Disclaimer: I’m an amateur, and have no advanced knowledge of math, so please forgive my ignorance as I’m just curious to know if I’ve stumbled upon something or not.
Prime Numbers:
2, 3, 5, 7, 11, 13, 17, 19, 23, 29, 31, 37, 41, 43, 47, 53, 59, 61, 67, 71, 73, 79, 83, 89, 97, 101, 103, 107, 109
Applying the prime numbers to the list of prime numbers yields the following when they are aligned:
3, 5, 11, 17, 31, 41, 59, 67, 83, 109
- 3 is the 2nd prime
- 5 is the 3rd prime
- 11 is the 5th prime
- 17 is the 7th prime
- 31 is the 11th prime
- 41 is the 13th prime
- 59 is the 17th prime
- 67 is the 19th prime
- 83 is the 23rd prime
- 109 is the 29th prime
So three is the first in our new list because it is the 2nd prime and 2 is our first prime number.
Then by adding the original list of primes up until each of the new primes in our list we are left with this:
2 + 3 = 5
2 + 3 + 5 = 10
2 + 3 + 5 + 7 + 11 = 28
2 + 3 + 5 + 7 + 11 + 13 + 17 = 58
2 + 3 + 5 + 7 + 11 + 13 + 17 + 19 + 23 + 29 + 31 = 160
Next five sums are: 238, 440, 568, 696, and 1002
Question: Will this pattern always produce an even sum?
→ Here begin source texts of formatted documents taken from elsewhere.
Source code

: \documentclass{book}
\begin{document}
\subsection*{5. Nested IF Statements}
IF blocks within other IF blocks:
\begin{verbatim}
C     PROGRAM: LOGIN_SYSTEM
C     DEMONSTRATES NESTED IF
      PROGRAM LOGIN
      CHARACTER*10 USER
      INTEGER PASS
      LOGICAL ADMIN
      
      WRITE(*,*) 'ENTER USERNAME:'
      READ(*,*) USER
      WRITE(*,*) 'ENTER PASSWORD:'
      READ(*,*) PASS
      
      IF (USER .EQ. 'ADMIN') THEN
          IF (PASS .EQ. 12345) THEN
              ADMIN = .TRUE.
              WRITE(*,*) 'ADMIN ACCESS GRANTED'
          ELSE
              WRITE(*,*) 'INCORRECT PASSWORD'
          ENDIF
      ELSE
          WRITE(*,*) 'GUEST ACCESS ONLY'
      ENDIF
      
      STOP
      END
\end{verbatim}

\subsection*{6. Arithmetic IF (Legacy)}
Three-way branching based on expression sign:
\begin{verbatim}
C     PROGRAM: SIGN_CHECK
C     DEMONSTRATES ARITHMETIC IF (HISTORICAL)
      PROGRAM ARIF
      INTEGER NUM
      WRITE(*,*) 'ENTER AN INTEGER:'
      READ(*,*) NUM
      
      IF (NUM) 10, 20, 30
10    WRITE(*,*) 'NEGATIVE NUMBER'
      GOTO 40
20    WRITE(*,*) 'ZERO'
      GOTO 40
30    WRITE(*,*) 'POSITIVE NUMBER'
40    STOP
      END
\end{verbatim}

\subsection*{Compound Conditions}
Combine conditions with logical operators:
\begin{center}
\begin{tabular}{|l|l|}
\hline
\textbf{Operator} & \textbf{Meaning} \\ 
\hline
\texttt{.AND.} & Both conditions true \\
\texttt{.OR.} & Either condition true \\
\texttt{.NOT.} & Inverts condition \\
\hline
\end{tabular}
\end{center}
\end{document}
Notice you keep adding two primes at a time. All primes, except for $2$, are odd. The sum of two odd numbers is even. Then you add the first prime, $2$, which is even, meaning the sum is still even. So you will always end up with an even sum.
P.S. Keep up with your investigations! The deepest understanding of Mathematics comes from playing around with things yourself and looking for patterns, asking your own questions, and exploring the subject in your own way.